Hugo, toute sa vie, a été un lyrique; mais, au début de sa carrière poétique, il l'a été plus exclusivement. Dès son premier recueil de vers, il prétendait renouveler le genre, et il avait quelques droits à cette prétention. Dans sa préface datée de décembre 1822, il indique très justement pourquoi l'ode française est restée monotone et froide. C'est qu'elle est toute faite de procédés, de moyens, pour ainsi dire, extérieurs. On y prodigue l'exclamation, l'apostrophe, la prosopopée. «Asseoir la composition sur une idée fondamentale» tirée du cœur et des entrailles du sujet, «placer le mouvement de l'ode dans les idées plutôt que dans les mots,» rejeter comme des oripeaux usés, fripés, les vaines ressources d'une mythologie que l'on avait cessé d'interpréter, et y substituer l'expression d'un sentiment religieux moins profond qu'exalté, mais moderne du moins, et, par certains côtés, sincère, telle était, dans ses traits essentiels, la doctrine poétique professée, je ne dis pas inventée, à vingt ans par le précoce auteur des Odes.
LES ODES ET BALLADES
Les Odes et Ballades marquent une date illustre dans l'histoire des lettres françaises.
La préface de 1822 contient ce mot qui est à lui seul toute une poétique: «La poésie c'est tout ce qu'il y a d'intime dans tout.» Ce premier recueil des Odes se réduit en effet à l'expression de quelques sentiments personnels, à la traduction de certains états d'âme.
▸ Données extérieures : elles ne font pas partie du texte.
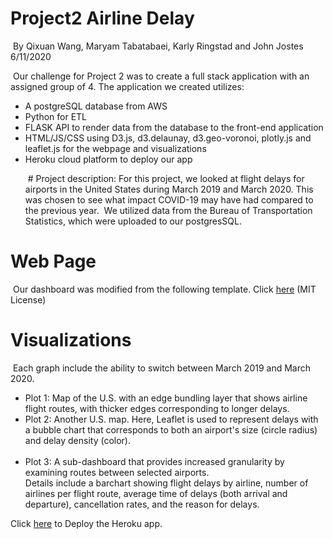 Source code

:# Project2 Airline Delay
​
By Qixuan Wang, Maryam Tabatabaei, Karly Ringstad and John Jostes 6/11/2020 <p>
​
  Our challenge for Project 2 was to create a full stack application with an assigned group of 4.
The application we created utilizes:
* A postgreSQL database from AWS
* Python for ETL 
* FLASK API to render data from the database to the front-end application
* HTML/JS/CSS using D3.js, d3.delaunay, d3.geo-voronoi, plotly.js and leaflet.js for the webpage and visualizations
* Heroku cloud platform to deploy our app <p>
​
​# Project description:
  For this project, we looked at flight delays for airports in the United States during March 2019 and March 2020. 
This was chosen to see what impact COVID-19 may have had compared to the previous year.
​
  We utilized data from the Bureau of Transportation Statistics, which were uploaded to our postgresSQL.
​
# Web Page
​
  Our dashboard was modified from the following template. Click [here](https://startbootstrap.com/themes/grayscale/)  (MIT License)
​
# Visualizations
​
Each graph include the ability to switch between March 2019 and March 2020. <p>
* Plot 1: Map of the U.S. with an edge bundling layer that shows airline flight routes, with thicker edges corresponding to longer delays.
​
* Plot 2: Another U.S. map. Here, Leaflet is used to represent delays with a bubble chart that corresponds to both an airport's size (circle radius) and delay density (color). <br/>
​
* Plot 3: A sub-dashboard that provides increased granularity by examining routes between selected airports. <br/>
Details include a barchart showing flight delays by airline, number of airlines per flight route, average time of delays (both arrival and departure), cancellation rates, and the reason for delays. 
  
Click [here](https://flight-delay-2020.herokuapp.com/) to Deploy the Heroku app.

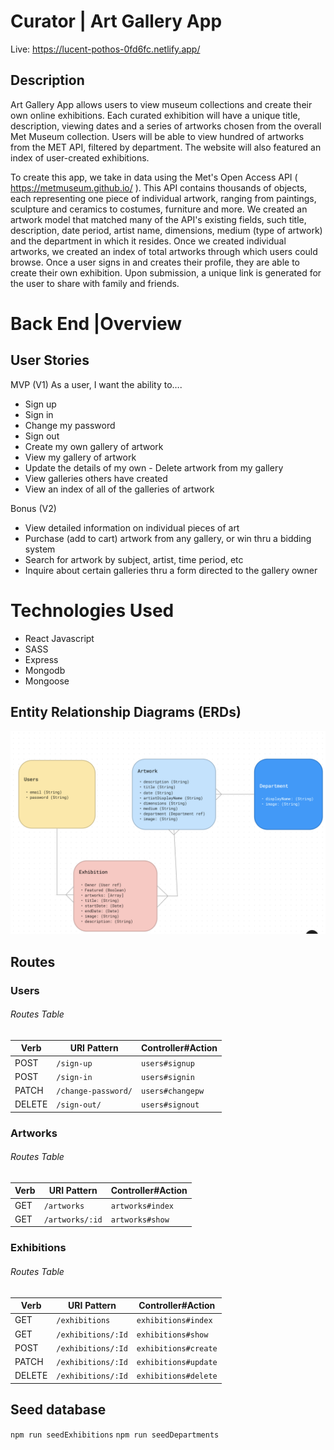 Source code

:# Curator | Art Gallery App

Live: https://lucent-pothos-0fd6fc.netlify.app/


## Description 

Art Gallery App allows users to view museum collections and create their own online exhibitions. Each curated exhibition will have a unique title, description, viewing dates and a series of artworks chosen from the overall Met Museum collection. Users will be able to view hundred of artworks from the MET API, filtered by department. The website will also featured an index of user-created exhibitions.

To create this app, we take in data using the Met's Open Access API ( https://metmuseum.github.io/ ). This API contains thousands of objects, each representing one piece of individual artwork, ranging from paintings, sculpture and ceramics to costumes, furniture and more. We created an artwork model that matched many of the API's existing fields, such title, description, date period, artist name, dimensions, medium (type of artwork) and the department in which it resides. Once we created individual artworks, we created an index of total artworks through which users could browse. Once a user signs in and creates their profile, they are able to create their own exhibition. Upon submission, a unique link is generated for the user to share with family and friends.



# Back End |Overview

## User Stories

MVP (V1)
As a user, I want the ability to….

- Sign up
- Sign in
- Change my password
- Sign out
- Create my own gallery of artwork
- View my gallery of artwork
- Update the details of my own - Delete artwork from my gallery
- View galleries others have created
- View an index of all of the galleries of artwork

Bonus (V2)

- View detailed information on individual pieces of art
- Purchase (add to cart) artwork from any gallery, or win thru a bidding system
- Search for artwork by subject, artist, time period, etc
- Inquire about certain galleries thru a form directed to the gallery owner


# Technologies Used
- React Javascript
- SASS
- Express
- Mongodb
- Mongoose



## Entity Relationship Diagrams (ERDs)

![](ERD.png)


## Routes
### Users

###### Routes Table

| Verb   | URI Pattern            | Controller#Action |
|--------|------------------------|-------------------|
| POST   | `/sign-up`             | `users#signup`    |
| POST   | `/sign-in`             | `users#signin`    |
| PATCH  | `/change-password/`    | `users#changepw`  |
| DELETE | `/sign-out/`           | `users#signout`   |


### Artworks

###### Routes Table

| Verb   | URI Pattern            | Controller#Action |
|--------|------------------------|-------------------|
| GET    | `/artworks`            | `artworks#index`  |
| GET    | `/artworks/:id`        | `artworks#show`   |


### Exhibitions

###### Routes Table

| Verb   | URI Pattern             | Controller#Action        |
|--------|-------------------------|--------------------------|
| GET    | `/exhibitions`          | `exhibitions#index`      |
| GET    | `/exhibitions/:Id`      | `exhibitions#show`       |
| POST   | `/exhibitions/:Id`      | `exhibitions#create`     |
| PATCH  | `/exhibitions/:Id`      | `exhibitions#update`     |
| DELETE | `/exhibitions/:Id`      | `exhibitions#delete`     |

## Seed database

`npm run seedExhibitions`
`npm run seedDepartments`
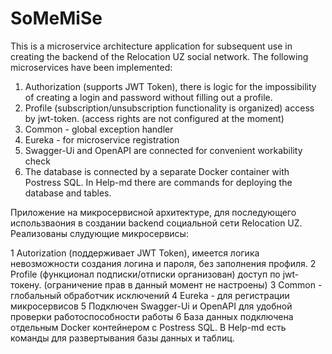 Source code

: # SoMeMiSe
This is a microservice architecture application for subsequent use in creating the backend of the Relocation UZ social network. The following microservices have been implemented:

1. Authorization (supports JWT Token), there is logic for the impossibility of creating a login and password without filling out a profile.
2. Profile (subscription/unsubscription functionality is organized) access by jwt-token. (access rights are not configured at the moment)
3. Common - global exception handler
4. Eureka - for microservice registration
5. Swagger-Ui and OpenAPI are connected for convenient workability check
6. The database is connected by a separate Docker container with Postress SQL. In Help-md there are commands for deploying the database and tables.


Приложение на микросервисной архитектуре, для последующего использваония в создании backend социальной сети Relocation UZ.
Реализованы слудующие микросервисы:

1 Autorization (поддерживает JWT Token), имеется логика невозможности создания логина и пароля, без заполнения профиля.
2 Profile (функционал подписки/отписки организован) доступ по jwt-токену. (ограничение прав в данный момент не настроены)
3 Common - глобальный обработчик исключений
4 Eureka - для регистрации микросервисов
5 Подключен Swagger-Ui и OpenAPI для удобной проверки работоспособности работы
6 База данных подключена отдельным Docker контейнером с Postress SQL. В Help-md есть команды для развертывания базы данных и таблиц.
L'enthousiasme pour la cause royaliste s'exhale dans les pièces qui ont pour titre la Vendée, les Vierges de Verdun, Quiberon, Louis XVII, le Rétablissement de la statue de Henri IV, la Mort du duc de Berry, la Naissance du duc de Bordeaux, les Funérailles de Louis XVIII, le Sacre de Charles X. A relire tous ces morceaux de circonstance, il semblerait que l'ambition du jeune auteur fût d'être adopté comme un héraut du trône aux fleurs de lis, et qu'il y eût surtout en lui l'étoffe d'un «poète-lauréat.» On trouve même qu'il va loin dans cette voie de la louange; et si on l'excuse de définir en ces deux vers la carrière de «Buonaparte»:
Il passa par la gloire, il passa par le crime,
Et n'est arrivé qu'au malheur,
on ne peut guère s'expliquer qu'il arrache à l'usurpateur déchu le prestige de la victoire pour en décorer, à l'occasion d'une promenade aux frontières, le moins belliqueux des Bourbons.
Un catholicisme mystique anime et colore à des degrés divers le dialogue de la Voix et du Siècle qui a pour titre Vision, l'ode intitulée La Liberté avec l'épigraphe Christus nos liberavit, le Dernier chant, qui contient ces vers souvent cités:
Le Seigneur m'a donné le don de sa parole.